Evans trails Uran by one minute and three seconds following a tough stage 15 on Sunday, with Rafal Majka (Tinkoff-Saxo) another 47secs back.
Uran extended his lead over Evans by 31secs on Sunday, as the 37-year-old Australian struggled to stay with some of his general classification rivals on Montecampione and crossed the finish line in 10th position.
But former CSC and Team Sky sporting director Sunderland feels his compatriot is still alive in this year’s Giro.
“I don’t think it’s fatal – not with (Uran’s lead) only a minute because, as we can see, the guys can lose, in one day, 20 or 30 seconds and the next day they can gain it back,” Sunderland told Perform on Monday.
“So I don’t think it’s fatal as yet but … he can’t afford to really lose much more than that.
“At this point, it’s still ok (for Evans), he’s still in a pretty good position but things will have to go his way (in the final week).”
The final week of the Giro will include three mountainous stages, plus an individual time trial straight up Monte Grappa in the Venetian Prealps, with flat stages on Wednesday and Sunday.
It is set up for plenty of twists and turns in the battle for the pink jersey.
“The way the course is in Italy, if you do have a bad day, it can be the end of your race, because it can be really bad,” Sunderland added.
“The climbs and the stages are so tough.”

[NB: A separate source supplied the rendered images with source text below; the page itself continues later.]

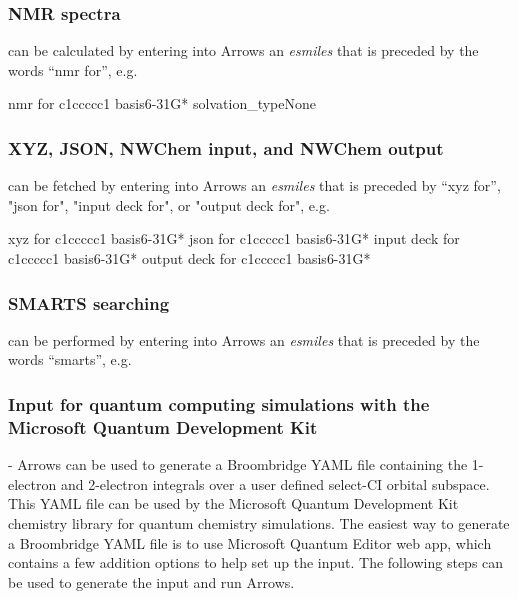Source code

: \documentclass[runningheads,a4paper]{llncs}
\begin{document}

\subsubsection{NMR spectra} can be calculated by entering into Arrows an \textit{esmiles} that is preceded by the words “nmr for”, e.g.
\begin{center}
\begin{boxedverbatim}
nmr for c1ccccc1 basis{6-31G*} solvation_type{None}  
\end{boxedverbatim}
\end{center}
\subsubsection{XYZ, JSON, NWChem input, and NWChem output} can be fetched by entering into Arrows an \textit{esmiles} that is preceded by  “xyz for”, "json for", "input deck for", or "output deck for", e.g.
\begin{center}
\begin{boxedverbatim}
xyz for c1ccccc1 basis{6-31G*} 
json for c1ccccc1 basis{6-31G*}
input deck for c1ccccc1 basis{6-31G*}
output deck for c1ccccc1 basis{6-31G*} 
\end{boxedverbatim}
\end{center}
\subsubsection{SMARTS searching} can be performed by entering into Arrows an \textit{esmiles} that is preceded by the words “smarts”, e.g.
\begin{center}
\end{center}
\subsubsection{Input for quantum computing simulations with the Microsoft Quantum Development Kit} - Arrows can be used to generate a Broombridge YAML file containing the 1-electron and 2-electron integrals over a user defined select-CI orbital subspace. This YAML file can be used by the Microsoft Quantum Development Kit chemistry library for quantum chemistry simulations.   The easiest way to generate a Broombridge YAML file is to use Microsoft Quantum Editor web app, which contains a few addition options to help set up the input. The following steps can be used to generate the input and run Arrows.
\end{document}

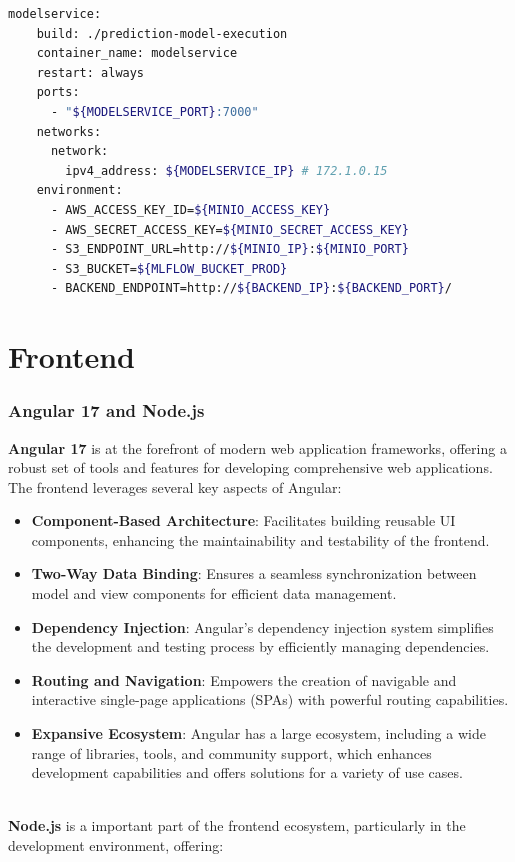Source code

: \begin{lstlisting}[language=bash, caption=Model Service Docker Compose, label={lst:model_service_docker_compose}]
modelservice: 
    build: ./prediction-model-execution
    container_name: modelservice
    restart: always
    ports:
      - "${MODELSERVICE_PORT}:7000"
    networks:
      network:
        ipv4_address: ${MODELSERVICE_IP} # 172.1.0.15
    environment:
      - AWS_ACCESS_KEY_ID=${MINIO_ACCESS_KEY}
      - AWS_SECRET_ACCESS_KEY=${MINIO_SECRET_ACCESS_KEY}
      - S3_ENDPOINT_URL=http://${MINIO_IP}:${MINIO_PORT}
      - S3_BUCKET=${MLFLOW_BUCKET_PROD}
      - BACKEND_ENDPOINT=http://${BACKEND_IP}:${BACKEND_PORT}/
\end{lstlisting}

\section{Frontend}


\subsubsection{Angular 17 and Node.js}
\textbf{Angular 17} is at the forefront of modern web application frameworks, offering a robust set of tools and features for developing comprehensive web applications. The frontend leverages several key aspects of Angular:

\begin{itemize}
    \item \textbf{Component-Based Architecture}: Facilitates building reusable UI components, enhancing the maintainability and testability of the frontend.
    \item \textbf{Two-Way Data Binding}: Ensures a seamless synchronization between model and view components for efficient data management.
    \item \textbf{Dependency Injection}: Angular's dependency injection system simplifies the development and testing process by efficiently managing dependencies.
    \item \textbf{Routing and Navigation}: Empowers the creation of navigable and interactive single-page applications (SPAs) with powerful routing capabilities.
    \item \textbf{Expansive Ecosystem}: Angular has a large ecosystem, including a wide range of libraries, tools, and community support, which enhances development capabilities and offers solutions for a variety of use cases.
\end{itemize}
\mbox{}\\
\textbf{Node.js} is a important part of the frontend ecosystem, particularly in the development environment, offering:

Sunderland, who steered Carlos Sastre to victory in the Tour de France with CSC in 2008, believes Evans should not target a specific stage and should instead focus on pouncing when Uran looks weakest.
“He (Evans) just needs to stay vigilant, save his power when it’s not necessary and be very smart on the moves he makes,” the 47-year-old said.
With five riders within three minutes of Uran, including stage 15-winner Fabio Aru (Astana) and pre-race favourite Nairo Quintana (Movistar), Sunderland has predicted a tough final week for the current leader.
However, he still thinks the 27-year-old Colombian will “tough to topple”.
“I think he is riding quite smart. He’s given away a little bit of time to Quintana and Aru – and even to Cadel – he doesn’t panic and that’s very good to see as a leader in his position when you’re defending,” Sunderland added.
“Because he knows after the rest day, every stage is very important.”